Seismic Design & Geotechnical Earthquake Engineering

SEISMIC DESIGN & GEOTECHNICAL EARTHQUAKE ENGINEERING

SEISMIC DESIGN & GEOTECHNICAL EARTHQUAKE ENGINEERING

As much of British Columbia is seismically active, Ecora’s geotechnical engineers need to have a good understanding of earthquake resistant design. We have experience in the following:

Ground Motion Selection:

Ecora undertakes spectral matching and linear scaling. For a project requiring site specific ground response analysis or ground motions for dynamic structural analysis, we can use either method (or a combination) and would typically match to the NBCC 2015 Uniform Hazard Spectrum unless other site-specific PSHA studies have been completed in accordance with Commentary J of NBCC 2015.

Ground Response Analysis:

Where a project warrants a site-specific response (such as Site Class F soils or a structure with an unusual configuration), Ecora provides ground response analysis. This is typically conducted using 1D equivalent linear total stress analysis (e.g.
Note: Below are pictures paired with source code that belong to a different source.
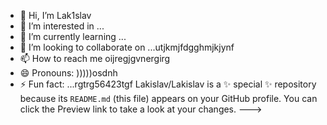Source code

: - 👋 Hi, I’m Lak1slav
- 👀 I’m interested in ...
- 🌱 I’m currently learning ...
- 💞️ I’m looking to collaborate on ...utjkmjfdgghmjkjynf
- 📫 How to reach me oijregjgvnergirg
- 😄 Pronouns: )))))osdnh
- ⚡ Fun fact: ...rgtrg56423tgf
Lakislav/Lakislav is a ✨ special ✨ repository because its `README.md` (this file) appears on your GitHub profile.
You can click the Preview link to take a look at your changes.
--->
SHAKE) conducted in the frequency domain. However, we can also provide non-linear analysis (e.g. D-Mod) if a project warrants it. For a higher risk project we can complete effective stress coupled analysis where the structure is incorporated in the analysis. We typically complete these using PLAXIS (finite-element) with either the UBC Sand or PM4 Sand/Silt constitutive model. We typically use a small strain Shear Modulus (Gmax) based on the results of SCPT or downhole shear wave velocity testing. Following this analysis, Ecora provides the project structural engineer with response spectrum plots (spectral acceleration versus period) typically compared with the code-generated spectra for various site class.

Liquefaction Analysis:

Ecora can either provide simplified liquefaction analysis whereby the Cyclic Stress Ratio (CSR) is determined using peak ground acceleration determined through code-based amplification factors or we use the CSR from site specific response analyses. The Cyclic Resistance Ratio (CRR) is typically determined using the Cone Penetration Test (CPT) results or the Standard Penetration Test (SPT) results and in some cases the shear wave velocity readings. For liquefaction analyses, we select the appropriate magnitude based on deaggregation results from the PSHA from which the ground motion parameters have been determined.

Seismic Slope Stability:

Newmark Sliding Block: In order to estimate seismically induced displacements, a staged approach is typically undertaken commencing with a “simplified” but conservative analysis methodology. A “Newmark sliding block” approach or an updated method from the Newmark family of methods such as Bray and Travasarou (2007) is undertaken as a preliminary screening method to estimate the amount of displacement. Yield acceleration is usually estimated using 2D limit equilibrium software (e.g. SLIDE). If the seismic displacement estimates are significant and beyond acceptable tolerances, then we undertake a more detailed level of assessment using Finite Element analysis.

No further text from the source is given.